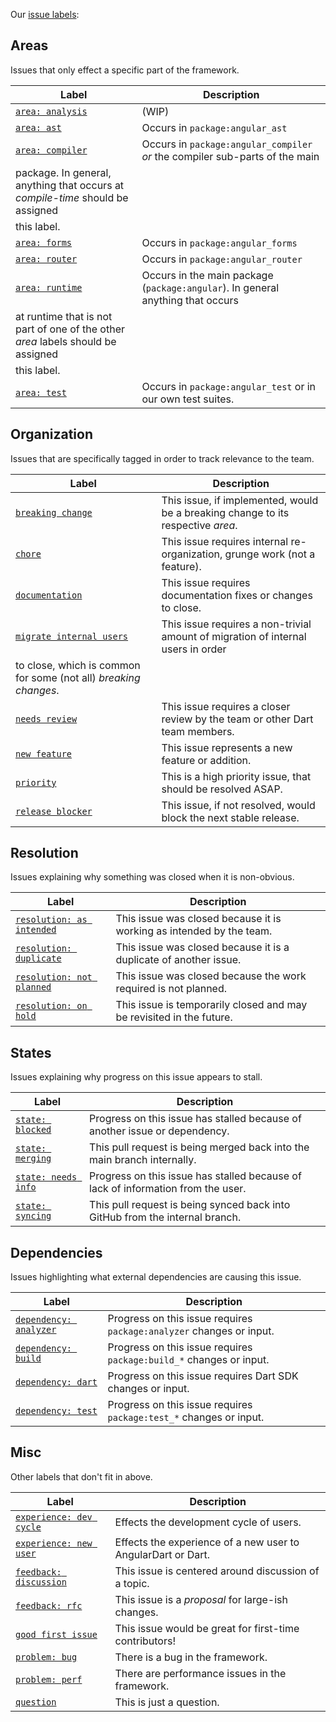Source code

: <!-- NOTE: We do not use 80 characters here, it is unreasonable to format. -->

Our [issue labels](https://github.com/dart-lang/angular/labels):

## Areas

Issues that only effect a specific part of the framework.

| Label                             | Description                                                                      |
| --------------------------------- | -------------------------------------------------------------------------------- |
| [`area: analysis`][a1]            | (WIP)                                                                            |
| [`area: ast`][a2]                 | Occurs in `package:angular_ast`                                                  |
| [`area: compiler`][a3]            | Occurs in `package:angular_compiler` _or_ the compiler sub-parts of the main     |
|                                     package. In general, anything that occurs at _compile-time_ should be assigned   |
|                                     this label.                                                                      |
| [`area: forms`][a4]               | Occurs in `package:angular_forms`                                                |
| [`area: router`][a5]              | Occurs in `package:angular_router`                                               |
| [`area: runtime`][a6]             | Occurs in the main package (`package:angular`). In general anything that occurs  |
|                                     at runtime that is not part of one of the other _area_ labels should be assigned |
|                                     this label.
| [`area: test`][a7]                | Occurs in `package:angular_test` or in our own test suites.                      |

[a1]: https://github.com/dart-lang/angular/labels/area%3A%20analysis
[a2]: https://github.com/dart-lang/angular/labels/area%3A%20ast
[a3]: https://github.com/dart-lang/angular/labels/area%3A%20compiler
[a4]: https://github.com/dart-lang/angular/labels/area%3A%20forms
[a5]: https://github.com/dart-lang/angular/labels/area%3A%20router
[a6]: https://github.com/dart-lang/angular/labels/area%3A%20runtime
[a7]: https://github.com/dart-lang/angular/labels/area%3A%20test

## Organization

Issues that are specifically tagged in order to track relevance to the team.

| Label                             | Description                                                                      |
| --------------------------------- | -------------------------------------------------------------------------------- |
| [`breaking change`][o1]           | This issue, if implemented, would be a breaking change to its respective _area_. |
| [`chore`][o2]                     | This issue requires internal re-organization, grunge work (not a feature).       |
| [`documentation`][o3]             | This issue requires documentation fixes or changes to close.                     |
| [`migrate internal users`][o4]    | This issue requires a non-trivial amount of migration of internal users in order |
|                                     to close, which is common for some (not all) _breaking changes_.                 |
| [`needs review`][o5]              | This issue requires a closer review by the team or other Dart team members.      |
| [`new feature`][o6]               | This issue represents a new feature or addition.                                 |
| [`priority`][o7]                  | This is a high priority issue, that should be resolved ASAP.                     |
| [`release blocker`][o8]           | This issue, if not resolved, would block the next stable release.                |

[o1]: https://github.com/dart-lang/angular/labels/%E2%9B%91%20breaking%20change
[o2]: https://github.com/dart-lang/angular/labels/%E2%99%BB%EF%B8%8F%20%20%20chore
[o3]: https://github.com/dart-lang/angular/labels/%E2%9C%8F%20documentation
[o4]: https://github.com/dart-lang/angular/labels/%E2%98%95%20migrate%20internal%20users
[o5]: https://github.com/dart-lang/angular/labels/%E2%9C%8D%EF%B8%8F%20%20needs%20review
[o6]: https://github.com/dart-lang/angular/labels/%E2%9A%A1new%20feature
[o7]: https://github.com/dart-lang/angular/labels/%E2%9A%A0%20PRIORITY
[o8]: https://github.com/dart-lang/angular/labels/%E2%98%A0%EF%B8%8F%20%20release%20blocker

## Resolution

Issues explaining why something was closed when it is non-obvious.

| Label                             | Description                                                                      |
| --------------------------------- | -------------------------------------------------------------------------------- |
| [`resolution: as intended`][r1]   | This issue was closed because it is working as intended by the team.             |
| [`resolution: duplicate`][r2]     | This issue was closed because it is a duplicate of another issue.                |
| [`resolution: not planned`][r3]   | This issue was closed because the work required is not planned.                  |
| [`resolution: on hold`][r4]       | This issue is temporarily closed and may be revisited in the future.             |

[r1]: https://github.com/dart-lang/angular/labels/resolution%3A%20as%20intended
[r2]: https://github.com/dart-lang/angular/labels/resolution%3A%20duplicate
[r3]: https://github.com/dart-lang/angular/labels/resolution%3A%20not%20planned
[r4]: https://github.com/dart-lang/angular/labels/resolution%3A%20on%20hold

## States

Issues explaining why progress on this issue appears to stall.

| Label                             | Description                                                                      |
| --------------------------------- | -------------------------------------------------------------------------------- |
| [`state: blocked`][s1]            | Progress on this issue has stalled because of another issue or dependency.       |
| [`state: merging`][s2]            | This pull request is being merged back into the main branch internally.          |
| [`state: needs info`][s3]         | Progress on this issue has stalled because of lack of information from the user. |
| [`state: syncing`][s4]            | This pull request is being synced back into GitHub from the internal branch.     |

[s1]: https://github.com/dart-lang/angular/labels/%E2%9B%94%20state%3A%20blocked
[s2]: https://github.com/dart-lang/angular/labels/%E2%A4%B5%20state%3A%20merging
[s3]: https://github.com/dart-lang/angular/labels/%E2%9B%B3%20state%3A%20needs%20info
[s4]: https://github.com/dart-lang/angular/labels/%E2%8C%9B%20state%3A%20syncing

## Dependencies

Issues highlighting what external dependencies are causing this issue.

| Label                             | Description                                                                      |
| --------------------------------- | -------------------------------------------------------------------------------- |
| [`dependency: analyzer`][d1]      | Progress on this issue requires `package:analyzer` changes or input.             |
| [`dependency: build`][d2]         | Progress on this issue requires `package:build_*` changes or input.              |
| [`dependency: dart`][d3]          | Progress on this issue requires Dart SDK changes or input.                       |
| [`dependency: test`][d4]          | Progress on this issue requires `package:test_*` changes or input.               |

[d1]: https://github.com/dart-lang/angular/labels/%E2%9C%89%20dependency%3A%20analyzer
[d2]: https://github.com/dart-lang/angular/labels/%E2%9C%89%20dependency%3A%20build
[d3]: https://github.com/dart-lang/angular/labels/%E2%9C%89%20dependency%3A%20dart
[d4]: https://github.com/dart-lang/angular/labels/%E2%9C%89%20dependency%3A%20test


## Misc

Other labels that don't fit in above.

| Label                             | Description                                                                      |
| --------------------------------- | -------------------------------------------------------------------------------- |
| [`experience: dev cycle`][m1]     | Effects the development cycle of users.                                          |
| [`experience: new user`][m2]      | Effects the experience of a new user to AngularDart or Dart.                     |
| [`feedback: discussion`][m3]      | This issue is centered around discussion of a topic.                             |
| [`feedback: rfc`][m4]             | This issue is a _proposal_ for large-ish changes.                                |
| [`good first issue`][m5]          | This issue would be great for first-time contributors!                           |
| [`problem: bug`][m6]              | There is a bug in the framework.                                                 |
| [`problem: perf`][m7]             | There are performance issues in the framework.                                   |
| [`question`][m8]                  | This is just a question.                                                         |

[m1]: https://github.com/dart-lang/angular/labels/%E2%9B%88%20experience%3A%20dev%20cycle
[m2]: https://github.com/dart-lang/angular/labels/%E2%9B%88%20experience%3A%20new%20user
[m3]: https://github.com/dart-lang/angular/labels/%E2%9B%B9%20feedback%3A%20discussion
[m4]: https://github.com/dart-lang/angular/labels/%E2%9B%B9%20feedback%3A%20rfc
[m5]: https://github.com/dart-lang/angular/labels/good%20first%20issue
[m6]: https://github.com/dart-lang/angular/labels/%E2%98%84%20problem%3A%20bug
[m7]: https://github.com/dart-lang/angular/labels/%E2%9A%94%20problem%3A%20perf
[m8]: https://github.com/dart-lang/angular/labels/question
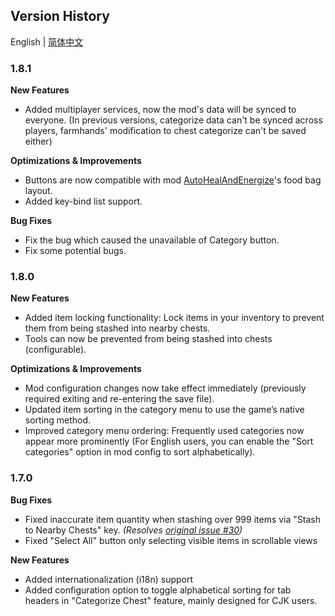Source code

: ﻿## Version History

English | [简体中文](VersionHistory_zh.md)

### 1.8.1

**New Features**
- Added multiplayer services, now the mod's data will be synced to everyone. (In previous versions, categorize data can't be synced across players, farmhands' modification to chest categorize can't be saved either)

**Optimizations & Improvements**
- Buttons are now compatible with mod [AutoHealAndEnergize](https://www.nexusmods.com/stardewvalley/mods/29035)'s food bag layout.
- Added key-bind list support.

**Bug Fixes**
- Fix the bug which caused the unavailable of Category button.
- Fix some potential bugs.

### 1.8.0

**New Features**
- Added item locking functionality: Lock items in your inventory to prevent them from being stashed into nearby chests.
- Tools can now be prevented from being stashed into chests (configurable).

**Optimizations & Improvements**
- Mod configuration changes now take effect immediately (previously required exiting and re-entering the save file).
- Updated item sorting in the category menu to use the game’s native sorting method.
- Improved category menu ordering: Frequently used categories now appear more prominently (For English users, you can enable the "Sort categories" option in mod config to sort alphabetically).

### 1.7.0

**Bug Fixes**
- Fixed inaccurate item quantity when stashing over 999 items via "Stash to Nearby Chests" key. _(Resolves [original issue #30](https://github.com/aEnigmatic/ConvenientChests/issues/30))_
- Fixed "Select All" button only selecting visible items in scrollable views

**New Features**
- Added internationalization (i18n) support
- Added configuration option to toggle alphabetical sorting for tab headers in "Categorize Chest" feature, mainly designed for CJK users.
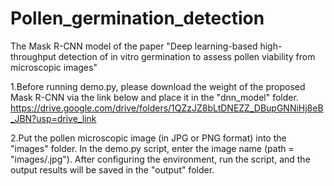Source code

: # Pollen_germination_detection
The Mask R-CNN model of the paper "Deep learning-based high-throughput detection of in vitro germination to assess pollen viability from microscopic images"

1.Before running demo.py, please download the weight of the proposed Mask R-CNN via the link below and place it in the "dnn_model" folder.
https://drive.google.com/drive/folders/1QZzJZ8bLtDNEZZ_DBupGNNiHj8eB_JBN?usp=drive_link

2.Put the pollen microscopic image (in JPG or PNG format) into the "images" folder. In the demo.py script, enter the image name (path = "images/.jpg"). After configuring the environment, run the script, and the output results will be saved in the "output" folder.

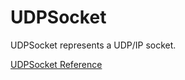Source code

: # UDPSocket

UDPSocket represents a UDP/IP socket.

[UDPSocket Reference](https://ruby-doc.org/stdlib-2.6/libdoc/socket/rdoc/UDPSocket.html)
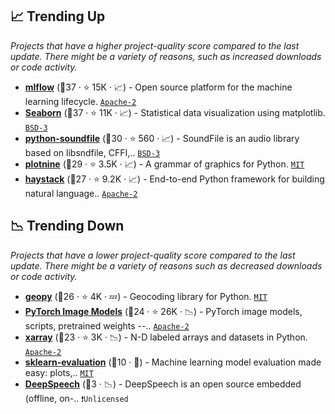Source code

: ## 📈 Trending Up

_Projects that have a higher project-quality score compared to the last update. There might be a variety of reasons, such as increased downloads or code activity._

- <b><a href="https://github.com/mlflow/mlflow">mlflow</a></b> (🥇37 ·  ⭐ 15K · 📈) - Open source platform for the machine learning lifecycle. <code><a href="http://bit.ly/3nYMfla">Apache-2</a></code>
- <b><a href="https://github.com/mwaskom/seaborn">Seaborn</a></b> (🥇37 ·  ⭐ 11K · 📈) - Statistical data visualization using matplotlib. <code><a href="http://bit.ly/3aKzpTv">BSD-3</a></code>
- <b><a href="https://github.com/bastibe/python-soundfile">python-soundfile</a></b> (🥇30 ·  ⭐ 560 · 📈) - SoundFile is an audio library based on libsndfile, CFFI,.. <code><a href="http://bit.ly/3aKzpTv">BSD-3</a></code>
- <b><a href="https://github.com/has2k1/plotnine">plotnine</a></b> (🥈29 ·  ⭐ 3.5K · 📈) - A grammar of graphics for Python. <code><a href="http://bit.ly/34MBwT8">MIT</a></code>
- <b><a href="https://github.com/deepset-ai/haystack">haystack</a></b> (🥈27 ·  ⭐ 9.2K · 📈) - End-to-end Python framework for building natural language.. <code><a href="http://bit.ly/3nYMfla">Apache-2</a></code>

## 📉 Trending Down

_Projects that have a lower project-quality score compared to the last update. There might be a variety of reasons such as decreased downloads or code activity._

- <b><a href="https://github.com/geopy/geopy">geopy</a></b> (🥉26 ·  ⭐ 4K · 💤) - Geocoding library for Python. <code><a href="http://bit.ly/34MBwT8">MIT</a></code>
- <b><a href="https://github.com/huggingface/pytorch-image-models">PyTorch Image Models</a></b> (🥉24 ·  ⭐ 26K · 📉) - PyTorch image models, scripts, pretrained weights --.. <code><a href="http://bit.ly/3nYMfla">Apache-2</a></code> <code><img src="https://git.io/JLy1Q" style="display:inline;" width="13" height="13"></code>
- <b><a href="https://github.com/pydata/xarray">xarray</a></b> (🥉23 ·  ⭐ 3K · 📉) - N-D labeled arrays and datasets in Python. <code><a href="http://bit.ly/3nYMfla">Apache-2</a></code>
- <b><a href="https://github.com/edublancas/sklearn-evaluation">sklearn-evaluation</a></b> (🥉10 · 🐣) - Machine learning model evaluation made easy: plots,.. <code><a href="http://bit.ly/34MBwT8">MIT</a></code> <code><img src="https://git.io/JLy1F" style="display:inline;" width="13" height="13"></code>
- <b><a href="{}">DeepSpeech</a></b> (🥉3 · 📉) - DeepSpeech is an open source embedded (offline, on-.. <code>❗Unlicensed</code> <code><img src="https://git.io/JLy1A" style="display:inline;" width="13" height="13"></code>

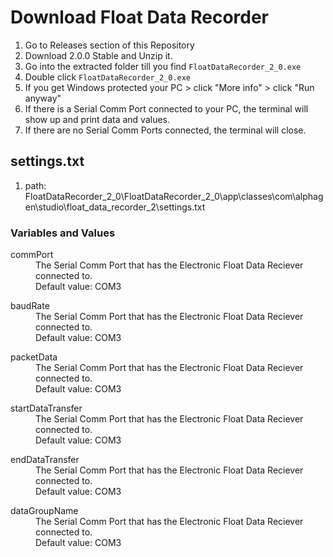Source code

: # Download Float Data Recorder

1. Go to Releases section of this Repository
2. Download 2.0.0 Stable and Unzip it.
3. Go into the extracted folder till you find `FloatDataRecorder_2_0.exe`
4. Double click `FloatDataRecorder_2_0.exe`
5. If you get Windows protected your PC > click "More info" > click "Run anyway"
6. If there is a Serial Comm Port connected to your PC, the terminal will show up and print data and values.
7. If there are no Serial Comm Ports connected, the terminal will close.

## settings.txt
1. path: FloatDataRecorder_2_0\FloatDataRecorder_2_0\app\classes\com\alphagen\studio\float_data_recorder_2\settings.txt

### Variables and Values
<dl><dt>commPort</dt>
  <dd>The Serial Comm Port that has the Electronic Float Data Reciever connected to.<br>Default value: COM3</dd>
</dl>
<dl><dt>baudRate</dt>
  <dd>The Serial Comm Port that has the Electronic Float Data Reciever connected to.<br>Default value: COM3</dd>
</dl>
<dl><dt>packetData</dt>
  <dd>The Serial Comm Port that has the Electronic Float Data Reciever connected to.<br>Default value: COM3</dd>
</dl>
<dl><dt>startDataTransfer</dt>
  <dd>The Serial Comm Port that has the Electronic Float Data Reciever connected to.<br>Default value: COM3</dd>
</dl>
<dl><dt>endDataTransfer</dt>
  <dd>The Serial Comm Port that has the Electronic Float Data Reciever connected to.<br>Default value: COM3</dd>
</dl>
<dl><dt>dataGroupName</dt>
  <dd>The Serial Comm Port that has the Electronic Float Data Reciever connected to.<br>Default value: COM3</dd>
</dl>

* Task prompt
Some lines in the data above hold the string "stalled". Find and copy each of them.

* Completed exercise
| [`state: blocked`][s1]            | Progress on this issue has stalled because of another issue or dependency.       |
| [`state: needs info`][s3]         | Progress on this issue has stalled because of lack of information from the user. |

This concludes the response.